Sonnet Writ in Trivial Pain at Easter
After great Pain, a formal Feeling comes – Emily Dickinson
He moans and groans at merest scars and slights
Who never felt the wound of love for real
Uncomprehending he, doth read of wights
Of old, when suffering meant verily “to feel”.
He whose Cross was redounded to our gain
Did suffer birth and joy at life’s own table
As also in Gesthamen garden pain
Himself to turn from the Cross unable…
For ’twas then that men, and women too
Had to endure so much more than us
Had to suck it up more than we do
And could not kick up much if any fuss.
But He did not like it any more than we:
Golgotha is Golgotha in any old key.
Chris Ayres is a British journalist who’s becoming a good writer for he learns as I do, from Folly. In War Reporting for Cowards Ayres describes his terror during a mercifully brief tenure as a war correspondent in Iraq with an honesty and modesty worthy of Harry Flashman.
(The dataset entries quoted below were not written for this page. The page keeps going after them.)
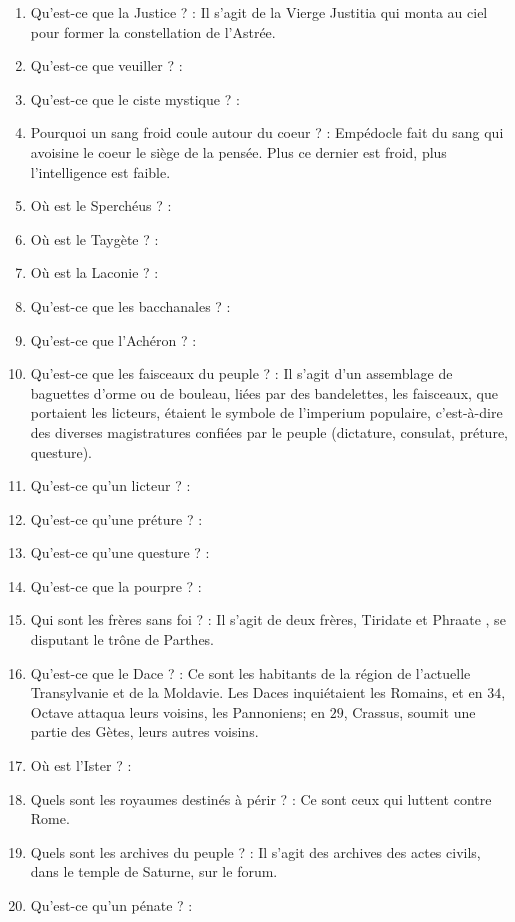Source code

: \documentclass[a4paper, 11pt, hidelinks]{article}
\begin{document}
\begin{enumerate}
      \item Qu'est-ce que la Justice ? : Il s'agit de la Vierge Justitia qui monta au ciel pour former la constellation de l'Astrée.
      \item Qu'est-ce que veuiller ? :
      \item Qu'est-ce que le ciste mystique ? :
      \item Pourquoi un sang froid coule autour du coeur ? : Empédocle fait du sang qui avoisine le coeur le siège de la pensée.
            Plus ce dernier est froid, plus l'intelligence est faible.
      \item Où est le Sperchéus ? :
      \item Où est le Taygète ? :
      \item Où est la Laconie ? :
      \item Qu'est-ce que les bacchanales ? :
      \item Qu'est-ce que l'Achéron ? :
      \item Qu'est-ce que les faisceaux du peuple ? : Il s'agit d'un assemblage de baguettes d'orme ou de bouleau, liées par des bandelettes,
            les faisceaux, que portaient les licteurs, étaient le symbole de l'imperium populaire, c'est-à-dire des diverses magistratures
            confiées par le peuple (dictature, consulat, préture, questure).
      \item Qu'est-ce qu'un licteur ? :
      \item Qu'est-ce qu'une préture ? :
      \item Qu'est-ce qu'une questure ? :
      \item Qu'est-ce que la pourpre ? :
      \item Qui sont les frères sans foi ? : Il s'agit de deux frères, Tiridate et Phraate , se disputant le trône de Parthes.
      \item Qu'est-ce que le Dace ? : Ce sont les habitants de la région de l'actuelle Transylvanie et de la Moldavie. Les Daces
            inquiétaient les Romains, et en $34$, Octave attaqua leurs voisins, les Pannoniens; en $29$, Crassus, soumit une partie
            des Gètes, leurs autres voisins.
      \item Où est l'Ister ? :
      \item Quels sont les royaumes destinés à périr ? : Ce sont ceux qui luttent contre Rome.
      \item Quels sont les archives du peuple ? : Il s'agit des archives des actes civils, dans le temple de Saturne, sur le forum.
      \item Qu'est-ce qu'un pénate ? :

\end{enumerate}
\end{document}
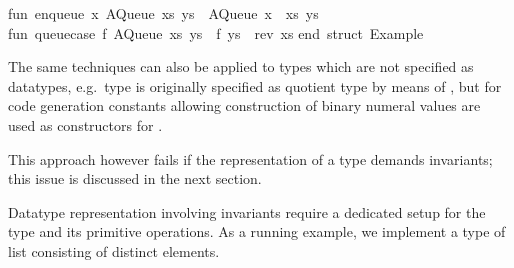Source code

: \begin{isabellebody}
\begin{isamarkuptext}
\isanewline
fun\ enqueue\ x\ {}AQueue\ {}xs{}\ ys{}{}\ {}\ AQueue\ {}x\ {}{}\ xs{}\ ys{}{}\isanewline
\isanewline
fun\ queue{}case\ f\ {}AQueue\ {}xs{}\ ys{}{}\ {}\ f\ {}ys\ {}\ rev\ xs{}{}\isanewline
\isanewline
end{}\ {}{}struct\ Example{}{}\isanewline%
\end{isamarkuptext}%
\isamarkuptrue%
%
\endisatagquotetypewriter
{\isafoldquotetypewriter}%
%
\isadelimquotetypewriter
%
\endisadelimquotetypewriter
%
\begin{isamarkuptext}%
The same techniques can also be applied to types which are not
  specified as datatypes, e.g.~type  is originally specified
  as quotient type by means of \hypertarget{command.typedef}{\hyperlink{command.typedef}{\mbox{}}}, but for code
  generation constants allowing construction of binary numeral values
  are used as constructors for .

  This approach however fails if the representation of a type demands
  invariants; this issue is discussed in the next section.%
\end{isamarkuptext}%
\isamarkuptrue%
%
\isamarkuptrue%
%
\begin{isamarkuptext}%
Datatype representation involving invariants require a dedicated
  setup for the type and its primitive operations.  As a running
  example, we implement a type  of list consisting
  of distinct elements.


\end{isamarkuptext}
\end{isabellebody}
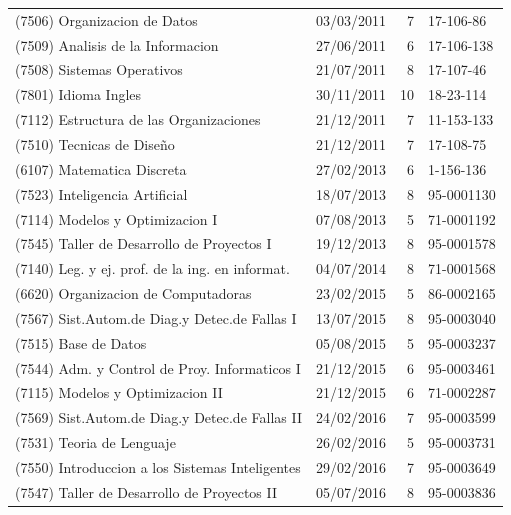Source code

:\documentclass[a4paper,11pt]{article}
\begin{document}
\begin{longtable}{|l|l|r|l|}
  (7506) Organizacion de Datos                      & 03/03/2011 & 7  & 17-106-86         \\
  (7509) Analisis de la Informacion                 & 27/06/2011 & 6  & 17-106-138        \\
  (7508) Sistemas Operativos                        & 21/07/2011 & 8  & 17-107-46         \\
  (7801) Idioma Ingles                              & 30/11/2011 & 10 & 18-23-114         \\
  (7112) Estructura de las Organizaciones           & 21/12/2011 & 7  & 11-153-133        \\
  (7510) Tecnicas de Diseño                         & 21/12/2011 & 7  & 17-108-75         \\
  (6107) Matematica Discreta                        & 27/02/2013 & 6  & 1-156-136         \\
  (7523) Inteligencia Artificial                    & 18/07/2013 & 8  & 95-0001130        \\
  (7114) Modelos y Optimizacion I                   & 07/08/2013 & 5  & 71-0001192        \\
  (7545) Taller de Desarrollo de Proyectos I        & 19/12/2013 & 8  & 95-0001578        \\
  (7140) Leg. y ej. prof. de la ing. en informat.   & 04/07/2014 & 8  & 71-0001568        \\
  (6620) Organizacion de Computadoras               & 23/02/2015 & 5  & 86-0002165        \\
  (7567) Sist.Autom.de Diag.y Detec.de Fallas I     & 13/07/2015 & 8  & 95-0003040        \\
  (7515) Base de Datos                              & 05/08/2015 & 5  & 95-0003237        \\
  (7544) Adm. y Control de Proy. Informaticos I     & 21/12/2015 & 6  & 95-0003461        \\
  (7115) Modelos y Optimizacion II                  & 21/12/2015 & 6  & 71-0002287        \\
  (7569) Sist.Autom.de Diag.y Detec.de Fallas II    & 24/02/2016 & 7  & 95-0003599        \\
  (7531) Teoria de Lenguaje                         & 26/02/2016 & 5  & 95-0003731        \\
  (7550) Introduccion a los Sistemas Inteligentes   & 29/02/2016 & 7  & 95-0003649        \\
  (7547) Taller de Desarrollo de Proyectos II       & 05/07/2016 & 8  & 95-0003836        \\

\end{longtable}
\end{document}

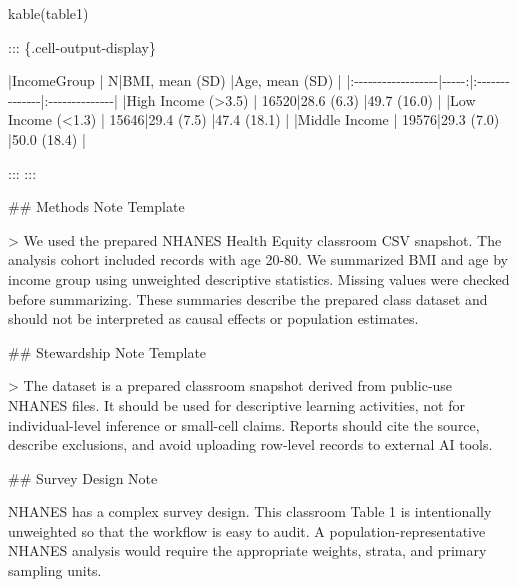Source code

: \documentclass[
  letterpaper,
  DIV=11,
  numbers=noendperiod,
  oneside]{scrreprt}
\newenvironment{Shaded}{\begin{snugshade}}{\end{snugshade}}
\newcommand{\AttributeTok}[1]{\textcolor[rgb]{0.40,0.45,0.13}{#1}}
\newcommand{\FunctionTok}[1]{\textcolor[rgb]{0.28,0.35,0.67}{#1}}
\newcommand{\InformationTok}[1]{\textcolor[rgb]{0.37,0.37,0.37}{#1}}
\newcommand{\NormalTok}[1]{\textcolor[rgb]{0.00,0.23,0.31}{#1}}
\newcommand{\PreprocessorTok}[1]{\textcolor[rgb]{0.68,0.00,0.00}{#1}}
\begin{document}
\begin{Shaded}
\begin{Highlighting}[numbers=left,,]
\FunctionTok{kable}\NormalTok{(table1)}
\InformationTok{\textasciigrave{}\textasciigrave{}\textasciigrave{}}

\NormalTok{::: \{.cell{-}output{-}display\}}


\PreprocessorTok{|}\NormalTok{IncomeGroup        }\PreprocessorTok{|}\NormalTok{     N}\PreprocessorTok{|}\NormalTok{BMI, mean (SD) }\PreprocessorTok{|}\NormalTok{Age, mean (SD) }\PreprocessorTok{|}
\PreprocessorTok{|:{-}{-}{-}{-}{-}{-}{-}{-}{-}{-}{-}{-}{-}{-}{-}{-}{-}{-}|{-}{-}{-}{-}{-}:|:{-}{-}{-}{-}{-}{-}{-}{-}{-}{-}{-}{-}{-}{-}|:{-}{-}{-}{-}{-}{-}{-}{-}{-}{-}{-}{-}{-}{-}|}
\PreprocessorTok{|}\NormalTok{High Income (\textgreater{}3.5) }\PreprocessorTok{|}\NormalTok{ 16520}\PreprocessorTok{|}\NormalTok{28.6 (6.3)     }\PreprocessorTok{|}\NormalTok{49.7 (16.0)    }\PreprocessorTok{|}
\PreprocessorTok{|}\NormalTok{Low Income (\textless{}1.3)  }\PreprocessorTok{|}\NormalTok{ 15646}\PreprocessorTok{|}\NormalTok{29.4 (7.5)     }\PreprocessorTok{|}\NormalTok{47.4 (18.1)    }\PreprocessorTok{|}
\PreprocessorTok{|}\NormalTok{Middle Income      }\PreprocessorTok{|}\NormalTok{ 19576}\PreprocessorTok{|}\NormalTok{29.3 (7.0)     }\PreprocessorTok{|}\NormalTok{50.0 (18.4)    }\PreprocessorTok{|}


\NormalTok{:::}
\NormalTok{:::}


\FunctionTok{\#\# Methods Note Template}

\AttributeTok{\textgreater{} We used the prepared NHANES Health Equity classroom CSV snapshot. The analysis cohort included records with age 20{-}80. We summarized BMI and age by income group using unweighted descriptive statistics. Missing values were checked before summarizing. These summaries describe the prepared class dataset and should not be interpreted as causal effects or population estimates.}

\FunctionTok{\#\# Stewardship Note Template}

\AttributeTok{\textgreater{} The dataset is a prepared classroom snapshot derived from public{-}use NHANES files. It should be used for descriptive learning activities, not for individual{-}level inference or small{-}cell claims. Reports should cite the source, describe exclusions, and avoid uploading row{-}level records to external AI tools.}

\FunctionTok{\#\# Survey Design Note}

\NormalTok{NHANES has a complex survey design. This classroom Table 1 is intentionally unweighted so that the workflow is easy to audit. A population{-}representative NHANES analysis would require the appropriate weights, strata, and primary sampling units.}


\end{Highlighting}
\end{Shaded}
\end{document}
In Death by Leisure, Ayres continues the saga into the 2005 boom and Los Angeles where he spent money he did not have. In a moment of clarity he remembers that his grandfather, a British soldier in a Polish POW camp for most of the War, came home only to be tossed in a tuberculosis ward for back then TB was a dread disease.
In Britain’s rationing you received as a single, older man like me one tinned slice of Spam per week. It was the size of a cell phone. Cigarettes were relatively cheap and they quelled hunger pangs (as they did for me when I was a student in the 1960s) by making you a little sick all the time.
But I insist on being able to run five miles at the age of 62 when in Britain of Ayres’ grandfather’s time, older men did not run save for the Clapham Omnibus, and, when they did run to catch the latter, they wheezed for fifteen minutes.
I cannot run owing to a back injury and this would make me impossible to live with as I moan and groan. But drawing and writing poetry alleviates this pain.
Our fathers and grandfathers did intend we should live more comfortable lives, for to paraphrase myself, they did die in April that we could live in May. And running has been very good to me. I am swimming only this week for I live near two beaches as a most fortunate man who has little money but some of the luck of the Irish.
Edward G. Nilges, “Ka Yan is young and her patronym is unknown! But even when she merely teaches maths and English, KaYan graciously admonishes, wise beyond wise!”, pencil on prelined notebook paper 9 April 2012.
All I know at this point about this drawing which came to me on the ferry is that when I drew it my back pain went completely away.